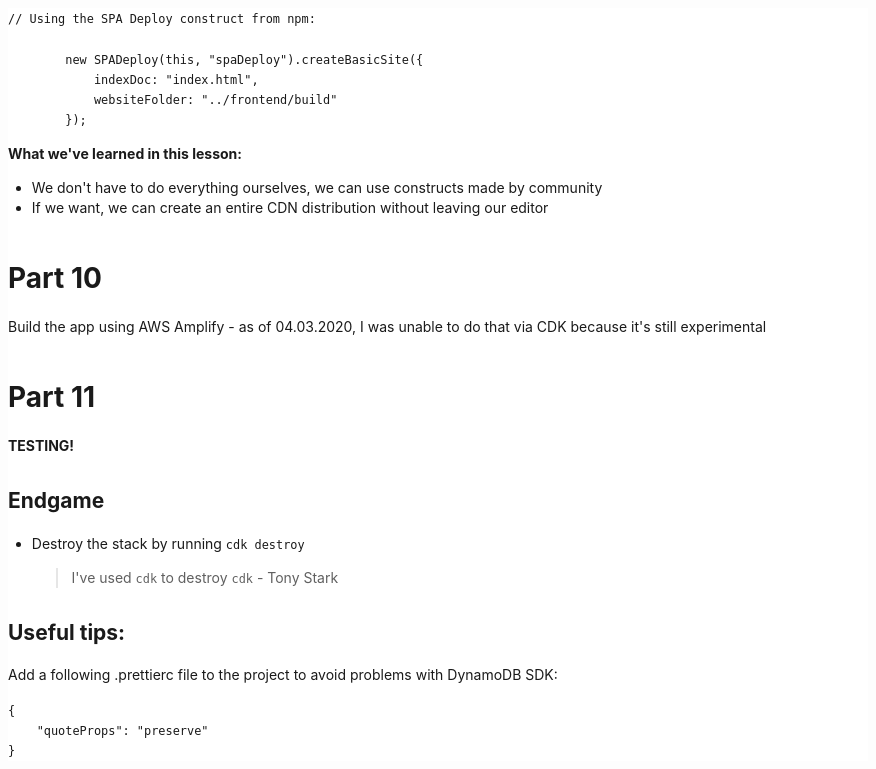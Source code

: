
 ```
// Using the SPA Deploy construct from npm:

        new SPADeploy(this, "spaDeploy").createBasicSite({
            indexDoc: "index.html",
            websiteFolder: "../frontend/build"
        });
```

**What we've learned in this lesson:**

-   We don't have to do everything ourselves, we can use constructs made by community
-   If we want, we can create an entire CDN distribution without leaving our editor

# Part 10

Build the app using AWS Amplify - as of 04.03.2020, I was unable to do that via CDK because it's still experimental

# Part 11

**TESTING!**

## Endgame

-   Destroy the stack by running `cdk destroy`
    > I've used `cdk` to destroy `cdk` - Tony Stark

## Useful tips:

Add a following .prettierc file to the project to avoid problems with DynamoDB SDK:

```
{
    "quoteProps": "preserve"
}
```
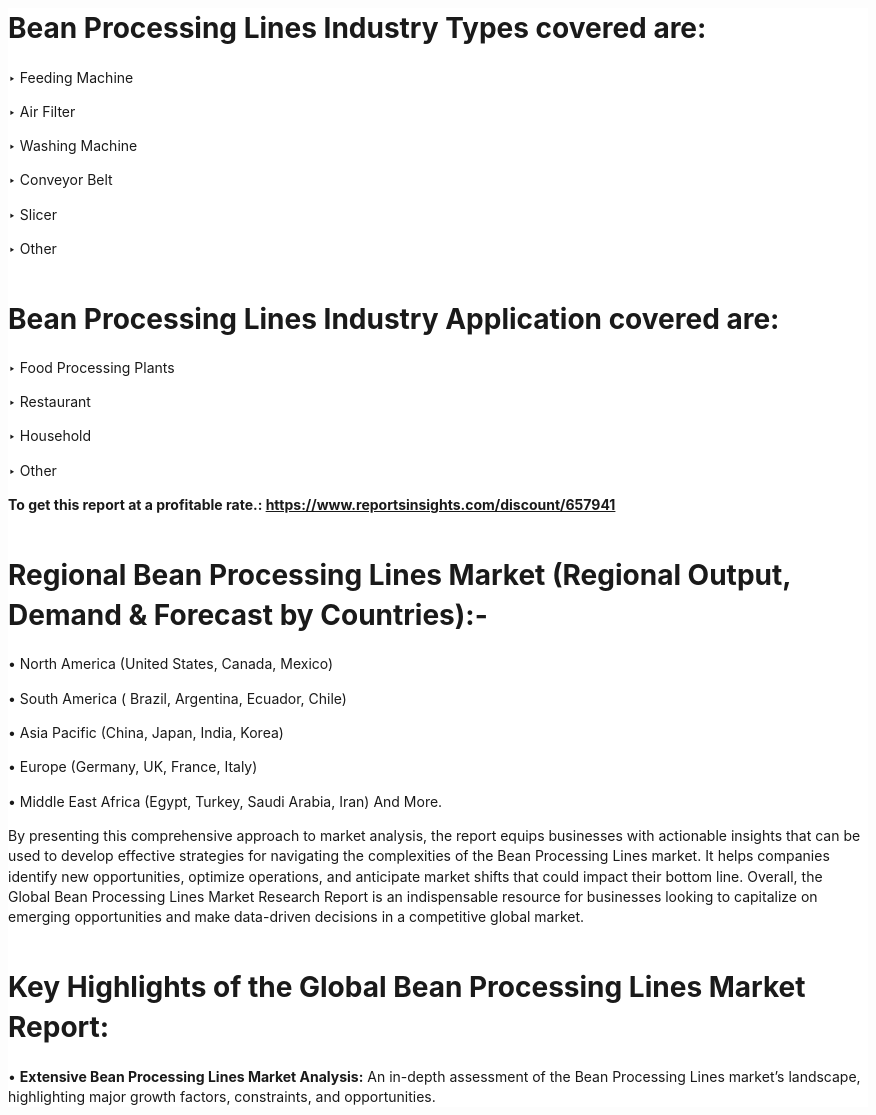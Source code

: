 # <strong>Bean Processing Lines Industry Types covered are:</strong>

‣ Feeding Machine

‣ Air Filter

‣ Washing Machine

‣ Conveyor Belt

‣ Slicer

‣ Other

# <strong>Bean Processing Lines Industry Application covered are:</strong>

‣ Food Processing Plants

‣ Restaurant

‣ Household

‣ Other

<strong>To get this report at a profitable rate.: <a href=https://www.reportsinsights.com/discount/657941>https://www.reportsinsights.com/discount/657941</a></strong></font>

# <strong>Regional Bean Processing Lines Market (Regional Output, Demand &amp; Forecast by Countries):-</strong>

• North America (United States, Canada, Mexico)

• South America ( Brazil, Argentina, Ecuador, Chile)

• Asia Pacific (China, Japan, India, Korea)

• Europe (Germany, UK, France, Italy)

• Middle East Africa (Egypt, Turkey, Saudi Arabia, Iran) And More.

By presenting this comprehensive approach to market analysis, the report equips businesses with actionable insights that can be used to develop effective strategies for navigating the complexities of the Bean Processing Lines market. It helps companies identify new opportunities, optimize operations, and anticipate market shifts that could impact their bottom line. Overall, the Global Bean Processing Lines Market Research Report is an indispensable resource for businesses looking to capitalize on emerging opportunities and make data-driven decisions in a competitive global market.

# <strong>Key Highlights of the Global Bean Processing Lines Market Report:</strong>

• <strong>Extensive Bean Processing Lines Market Analysis:</strong> An in-depth assessment of the Bean Processing Lines market’s landscape, highlighting major growth factors, constraints, and opportunities.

EXERCISE BRIEF: Output every entry above exactly as written, but omit the pictures.

RESPONSE BELOW:
Source code

:
 ```
// Using the SPA Deploy construct from npm:

        new SPADeploy(this, "spaDeploy").createBasicSite({
            indexDoc: "index.html",
            websiteFolder: "../frontend/build"
        });
```

**What we've learned in this lesson:**

-   We don't have to do everything ourselves, we can use constructs made by community
-   If we want, we can create an entire CDN distribution without leaving our editor

# Part 10

Build the app using AWS Amplify - as of 04.03.2020, I was unable to do that via CDK because it's still experimental

# Part 11

**TESTING!**

## Endgame

-   Destroy the stack by running `cdk destroy`
    > I've used `cdk` to destroy `cdk` - Tony Stark

## Useful tips:

Add a following .prettierc file to the project to avoid problems with DynamoDB SDK:

```
{
    "quoteProps": "preserve"
}
```
Source code

: # <strong>Bean Processing Lines Industry Types covered are:</strong>

‣ Feeding Machine

‣ Air Filter

‣ Washing Machine

‣ Conveyor Belt

‣ Slicer

‣ Other

# <strong>Bean Processing Lines Industry Application covered are:</strong>

‣ Food Processing Plants

‣ Restaurant

‣ Household

‣ Other

<strong>To get this report at a profitable rate.: <a href=https://www.reportsinsights.com/discount/657941>https://www.reportsinsights.com/discount/657941</a></strong></font>

# <strong>Regional Bean Processing Lines Market (Regional Output, Demand &amp; Forecast by Countries):-</strong>

• North America (United States, Canada, Mexico)

• South America ( Brazil, Argentina, Ecuador, Chile)

• Asia Pacific (China, Japan, India, Korea)

• Europe (Germany, UK, France, Italy)

• Middle East Africa (Egypt, Turkey, Saudi Arabia, Iran) And More.

By presenting this comprehensive approach to market analysis, the report equips businesses with actionable insights that can be used to develop effective strategies for navigating the complexities of the Bean Processing Lines market. It helps companies identify new opportunities, optimize operations, and anticipate market shifts that could impact their bottom line. Overall, the Global Bean Processing Lines Market Research Report is an indispensable resource for businesses looking to capitalize on emerging opportunities and make data-driven decisions in a competitive global market.

# <strong>Key Highlights of the Global Bean Processing Lines Market Report:</strong>

• <strong>Extensive Bean Processing Lines Market Analysis:</strong> An in-depth assessment of the Bean Processing Lines market’s landscape, highlighting major growth factors, constraints, and opportunities.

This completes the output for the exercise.